Here is how I have launched a simple but effective data pipeline on AWS just with an EC2 micro instance and one tiny S3 bucket (but behind the scene there are a lot of codes and bash files 😎):
Create a bucket and launch one ec2
0- Go to s3 panel and create a bucket, for example “files-1234”.

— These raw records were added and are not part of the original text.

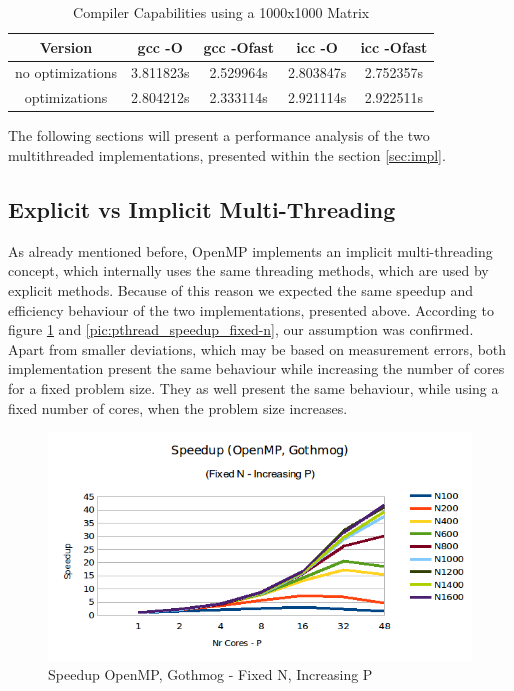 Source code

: \documentclass[conference]{IEEEtran}
\begin{document}
\begin{table}[!t]
\renewcommand{\arraystretch}{1.3}
\caption{Compiler Capabilities using a 1000x1000 Matrix}
\label{table:compiler}
\centering
\begin{tabular}{|c||c|c|c|c|}
\hline
Version & gcc -O & gcc -Ofast & icc -O & icc -Ofast \\
\hline
no optimizations & 3.811823s & 2.529964s & 2.803847s & 2.752357s \\
\hline
optimizations & 2.804212s & 2.333114s & 2.921114s & 2.922511s \\
\hline
\end{tabular}
\end{table}



The following sections will present a performance analysis of the two multithreaded implementations, presented within the section \ref{sec:impl}. 

\subsection{Explicit vs Implicit Multi-Threading}
\label{sec:analysis:pthread}

As already mentioned before, OpenMP implements an implicit multi-threading concept, which internally uses the same threading methods, which are used by explicit methods. Because of this reason we expected the same speedup and efficiency behaviour of the two implementations, presented above. According to figure \ref{pic:omp_speedup_fixed-n} and \ref{pic:pthread_speedup_fixed-n}, our assumption was confirmed. Apart from smaller deviations, which may be based on measurement errors, both implementation present the same behaviour while increasing the number of cores for a fixed problem size. They as well present the same behaviour, while using a fixed number of cores, when the problem size increases. 

\begin{figure}[h]
  \centering
  \includegraphics[scale=0.42]{pic/omp_gothmog_speedup-fixed-n.png} 
  \caption{Speedup OpenMP, Gothmog - Fixed N, Increasing P}
  \label{pic:omp_speedup_fixed-n}
\end{figure}
\end{document}
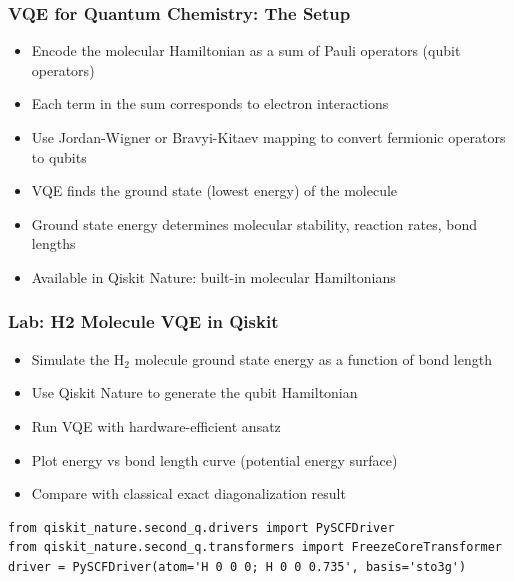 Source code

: \begin{frame}[fragile]\frametitle{VQE for Quantum Chemistry: The Setup}
\begin{itemize}
\item Encode the molecular Hamiltonian as a sum of Pauli operators (qubit operators)
\item Each term in the sum corresponds to electron interactions
\item Use Jordan-Wigner or Bravyi-Kitaev mapping to convert fermionic operators to qubits
\item VQE finds the ground state (lowest energy) of the molecule
\item Ground state energy determines molecular stability, reaction rates, bond lengths
\item Available in Qiskit Nature: built-in molecular Hamiltonians
\end{itemize}
\end{frame}

\begin{frame}[fragile]\frametitle{Lab: H2 Molecule VQE in Qiskit}
\begin{itemize}
\item Simulate the H$_2$ molecule ground state energy as a function of bond length
\item Use Qiskit Nature to generate the qubit Hamiltonian
\item Run VQE with hardware-efficient ansatz
\item Plot energy vs bond length curve (potential energy surface)
\item Compare with classical exact diagonalization result
\end{itemize}
\begin{verbatim}
from qiskit_nature.second_q.drivers import PySCFDriver
from qiskit_nature.second_q.transformers import FreezeCoreTransformer
driver = PySCFDriver(atom='H 0 0 0; H 0 0 0.735', basis='sto3g')
\end{verbatim}
\end{frame}

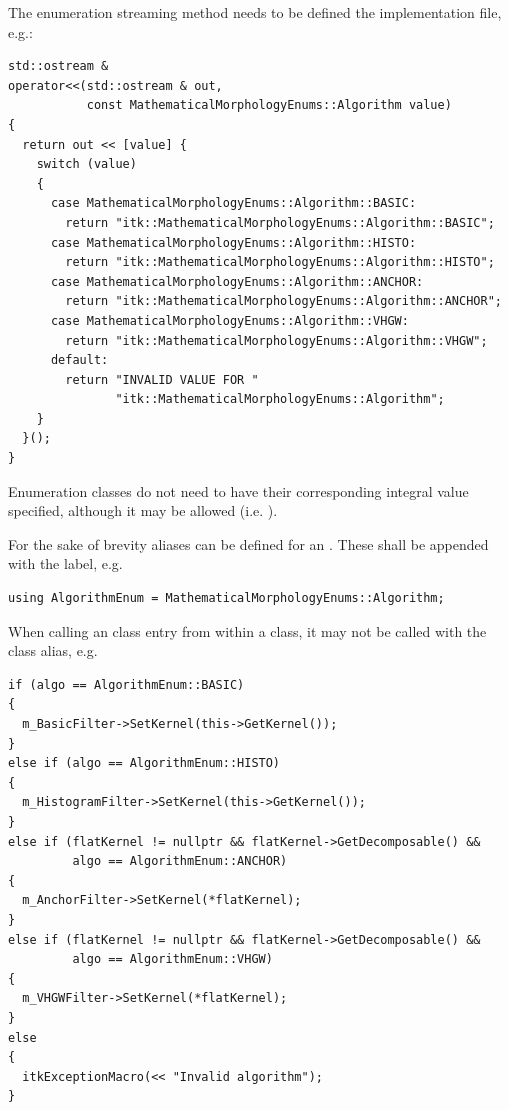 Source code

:The enumeration streaming method needs to be defined the implementation file, e.g.:
\small
\begin{verbatim}
std::ostream &
operator<<(std::ostream & out,
           const MathematicalMorphologyEnums::Algorithm value)
{
  return out << [value] {
    switch (value)
    {
      case MathematicalMorphologyEnums::Algorithm::BASIC:
        return "itk::MathematicalMorphologyEnums::Algorithm::BASIC";
      case MathematicalMorphologyEnums::Algorithm::HISTO:
        return "itk::MathematicalMorphologyEnums::Algorithm::HISTO";
      case MathematicalMorphologyEnums::Algorithm::ANCHOR:
        return "itk::MathematicalMorphologyEnums::Algorithm::ANCHOR";
      case MathematicalMorphologyEnums::Algorithm::VHGW:
        return "itk::MathematicalMorphologyEnums::Algorithm::VHGW";
      default:
        return "INVALID VALUE FOR "
               "itk::MathematicalMorphologyEnums::Algorithm";
    }
  }();
}
\end{verbatim}
\normalsize

Enumeration classes do not need to have their corresponding integral value
specified, although it may be allowed (i.e. ).

For the sake of brevity aliases can be defined for an . These
shall be appended with the  label, e.g.
\small
\begin{verbatim}
using AlgorithmEnum = MathematicalMorphologyEnums::Algorithm;
\end{verbatim}
\normalsize

When calling an  class entry from within a class, it may not be called with
the  class alias, e.g.
\small
\begin{verbatim}
if (algo == AlgorithmEnum::BASIC)
{
  m_BasicFilter->SetKernel(this->GetKernel());
}
else if (algo == AlgorithmEnum::HISTO)
{
  m_HistogramFilter->SetKernel(this->GetKernel());
}
else if (flatKernel != nullptr && flatKernel->GetDecomposable() &&
         algo == AlgorithmEnum::ANCHOR)
{
  m_AnchorFilter->SetKernel(*flatKernel);
}
else if (flatKernel != nullptr && flatKernel->GetDecomposable() &&
         algo == AlgorithmEnum::VHGW)
{
  m_VHGWFilter->SetKernel(*flatKernel);
}
else
{
  itkExceptionMacro(<< "Invalid algorithm");
}
\end{verbatim}
\normalsize


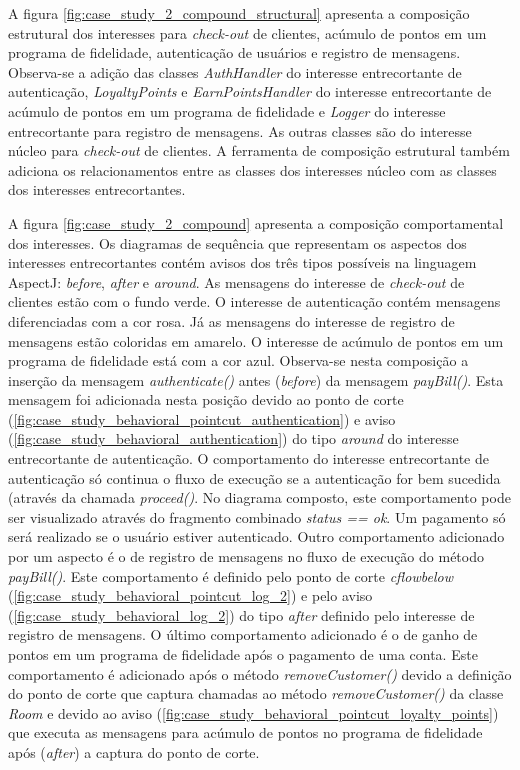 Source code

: A figura \ref{fig:case_study_2_compound_structural} apresenta a composição estrutural dos interesses para \textit{check-out} de clientes, acúmulo
de pontos em um programa de fidelidade, autenticação de usuários e registro de mensagens. Observa-se a adição das classes \textit{AuthHandler} do
interesse entrecortante de autenticação, \textit{LoyaltyPoints} e \textit{EarnPointsHandler} do interesse entrecortante de acúmulo de pontos em um
programa de fidelidade e \textit{Logger} do interesse entrecortante para registro de mensagens. As outras classes são do interesse núcleo para
\textit{check-out} de clientes. A ferramenta de composição estrutural também adiciona os relacionamentos entre as classes dos interesses núcleo com
as classes dos interesses entrecortantes.
  
A figura \ref{fig:case_study_2_compound} apresenta a composição comportamental dos interesses. Os diagramas de sequência que representam os aspectos
dos interesses entrecortantes contém avisos dos três tipos possíveis na linguagem AspectJ: \textit{before}, \textit{after} e \textit{around}. As
mensagens do interesse de \textit{check-out} de clientes estão com o fundo verde. O interesse de autenticação contém mensagens diferenciadas com
a cor rosa. Já as mensagens do interesse de registro de mensagens estão coloridas em amarelo. O interesse de acúmulo de pontos em um programa de
fidelidade está com a cor azul. Observa-se nesta composição a inserção da mensagem \textit{authenticate()} antes (\textit{before}) da mensagem
\textit{payBill()}. Esta mensagem foi adicionada nesta posição devido ao ponto de corte (\ref{fig:case_study_behavioral_pointcut_authentication}) e
aviso (\ref{fig:case_study_behavioral_authentication}) do tipo \textit{around} do interesse entrecortante de autenticação. O comportamento do interesse 
entrecortante de autenticação só continua o fluxo de execução se a autenticação for bem sucedida (através da chamada \textit{proceed()}. No diagrama
composto, este comportamento pode ser visualizado através do fragmento combinado \textit{status == ok}. Um pagamento só será realizado se o usuário estiver 
autenticado. Outro comportamento adicionado por um aspecto é o de registro de mensagens no fluxo de execução do método \textit{payBill()}. Este
comportamento é definido pelo ponto de corte \textit{cflowbelow} (\ref{fig:case_study_behavioral_pointcut_log_2}) e pelo aviso (\ref{fig:case_study_behavioral_log_2}) 
do tipo \textit{after} definido pelo interesse de registro de mensagens. O último comportamento adicionado é o de ganho de pontos em um programa de
fidelidade após o pagamento de uma conta. Este comportamento é adicionado após o método \textit{removeCustomer()} devido a definição do ponto de corte
que captura chamadas ao método \textit{removeCustomer()} da classe \textit{Room} e devido ao aviso
(\ref{fig:case_study_behavioral_pointcut_loyalty_points}) que executa as mensagens para acúmulo de pontos no programa de fidelidade após
(\textit{after}) a captura do ponto de corte.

1- Launch a t2.micro EC2 instance with Ubuntu OS and name it ETLProject
2- Select instance and then click on Actions > Security> Modify IAM Role. Create a role with admin or read-only access to s3. If you want to transfer files later from ec2 to s3 it’s better to grant admin permission or read-write permission.
Operations on our PC
3- Connect to it from personal computer cli by running a command like this. First, cd to the directory of ETLProject.pem and then
$ chmod 400 ETLProject.pem
$ ssh -i "ETLProject.pem" ubuntu@ec2-3-71-182-555.eu-east-1.compute.amazonaws.com
Note that “ETLProject.pem” file should be created at the time when we’re launching our instance.
Install required tools
4- Now run these commands to install aws-cli and python
$ sudo apt update
$ sudo apt install python3 pandas
$ sudo snap install aws-cli --classic
Copy files from our PC to aws
5- From our computer’s cli which has been configured by the AWS cli credentials run this command to copy our desired files and scripts to s3
$ aws s3 cp <Fully Qualified Local filename> s3://files-1234
Or
$ for f in *.py; do aws s3 cp $f s3://files-1234; done
Setup cronjobs
6- Since I’m going to schedule a task, I go for cron jobs. So in the instance cli I run
$ sudo usermod -a -G crontab $(whoami)
Copy files from our aws to ec2
7- Then I copy some scripts that are in a s3 bucket to this instance by running:
$ aws s3 cp s3://files-1234/script.py .
$ aws s3 cp s3://files-1234/script.sh .
The above command will be copying the script.py and script.sh to the current directory of my instance
Schedule your job
8- Now schedule your job like this:
$ crontab -e
and then
*/5 * * * * /home/ubuntu/SOME-DIRECTORY/script.sh
That’s it. Now your script will do its job. After one day or one week you can see the results and copy the output again to s3 by
$ aws s3 cp /home/ubuntu/SOME-DIRECTORY s3://files-1234
Or you can write a bash script again to copy the final result for you.